Polypeptides were separated using standard SDS-PAGE on 15% gels. Nitrocellulose membranes were probed with primary antibody and then probed with near-infrared fluorescent anti-rabbit or anti mouse secondary antibody (catalog no. 92632211 and catalog no. 926-32210, Licor, Lincoln, NE). The probed membranes were scanned on an Odyssey^® Infrared Imaging System (Licor, Lincoln, NE) and band intensity was measured using Image Studio™ (catalog no. 9202-500, Licor, Lincoln, NE). Primary antibodies used were anti-Pma1p (sc-57978, Santa Cruz Biotech, Dallas, TX), anti-Kex2p (ab34772, Abcam, Cambridge, UK), anti-Dpm1p (A-6429, ThermoFisher Scientific, Waltham, MA), anti-Pho8p (ab113688, Abcam, Cambridge, UK), anti-Sec4p and anti-Sso1/2p antibodies (kind gifts of P. Brennwald, University of North Carolina), anti-β-tubulin antibody (kind gift of A. Frankfurter, University of Virginia), anti-Bgl2p (Alfaro et al., 2011), anti-HA (901502, BioLegend, San Diego, CA) and anti-Osh4p (kind gift of C. Beh, Simon Fraser University).

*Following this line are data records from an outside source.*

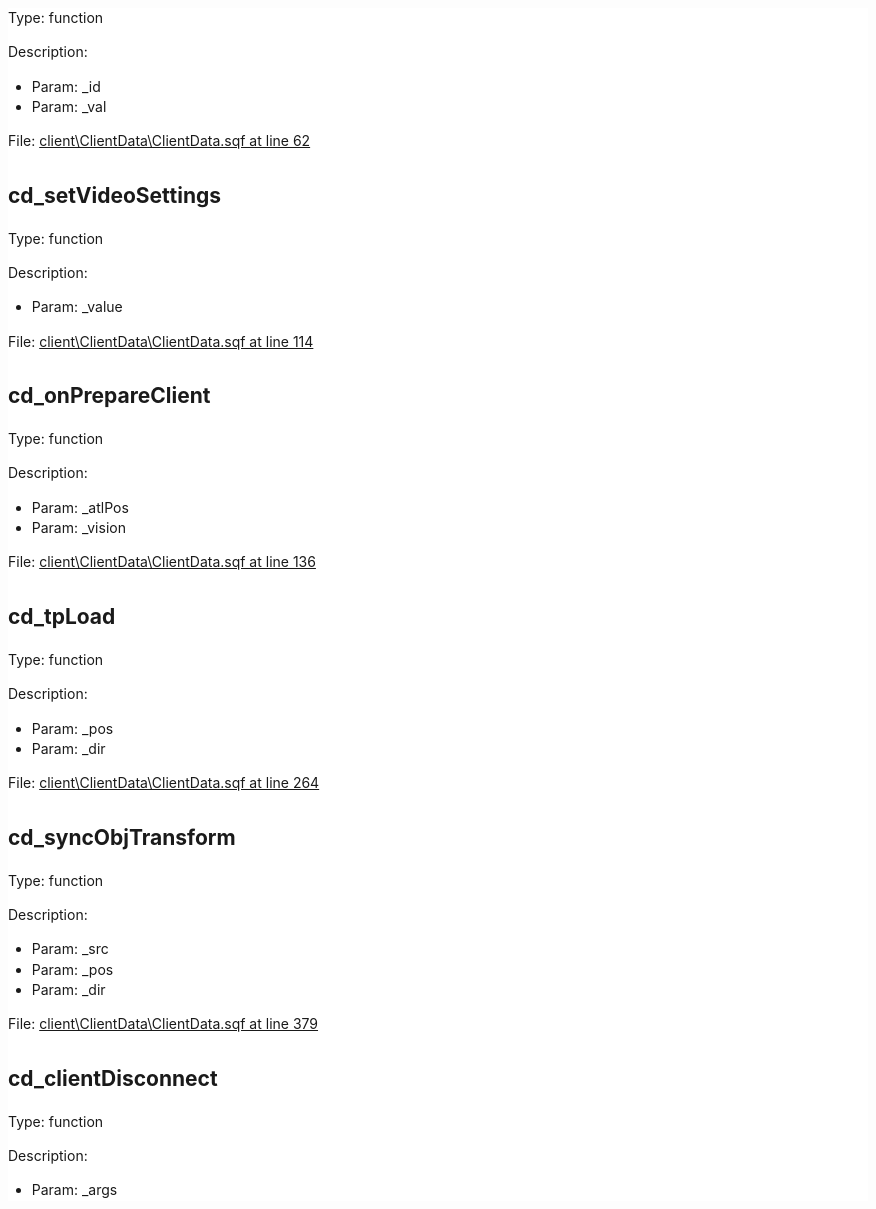 Type: function

Description: 
- Param: _id
- Param: _val

File: [client\ClientData\ClientData.sqf at line 62](../../../Src/client/ClientData/ClientData.sqf#L62)
## cd_setVideoSettings

Type: function

Description: 
- Param: _value

File: [client\ClientData\ClientData.sqf at line 114](../../../Src/client/ClientData/ClientData.sqf#L114)
## cd_onPrepareClient

Type: function

Description: 
- Param: _atlPos
- Param: _vision

File: [client\ClientData\ClientData.sqf at line 136](../../../Src/client/ClientData/ClientData.sqf#L136)
## cd_tpLoad

Type: function

Description: 
- Param: _pos
- Param: _dir

File: [client\ClientData\ClientData.sqf at line 264](../../../Src/client/ClientData/ClientData.sqf#L264)
## cd_syncObjTransform

Type: function

Description: 
- Param: _src
- Param: _pos
- Param: _dir

File: [client\ClientData\ClientData.sqf at line 379](../../../Src/client/ClientData/ClientData.sqf#L379)
## cd_clientDisconnect

Type: function

Description: 
- Param: _args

Thanks to C. Beh (Simon Fraser University), P. Brennwald (University of North Carolina), R. Collins (Cornell University), Anthony Frankfurter (University of Virginia), J. Gerst (Weizmann Institute), and R. Schekman (University of California, Berkeley) for reagents; D. Schafer (University of Virginia) for use of her fluorimeter; I. Provencio and G. Bloom (University of Virginia) for use of their microscopes; and R. Deutscher, S. Dighe, J. McDaniels, and A. Norambuena (all University of Virginia) for technical assistance. Parts of this work were completed by R.J.S. in partial fulfilment of the requirements for the degree Doctor of Philosophy (University of Virginia).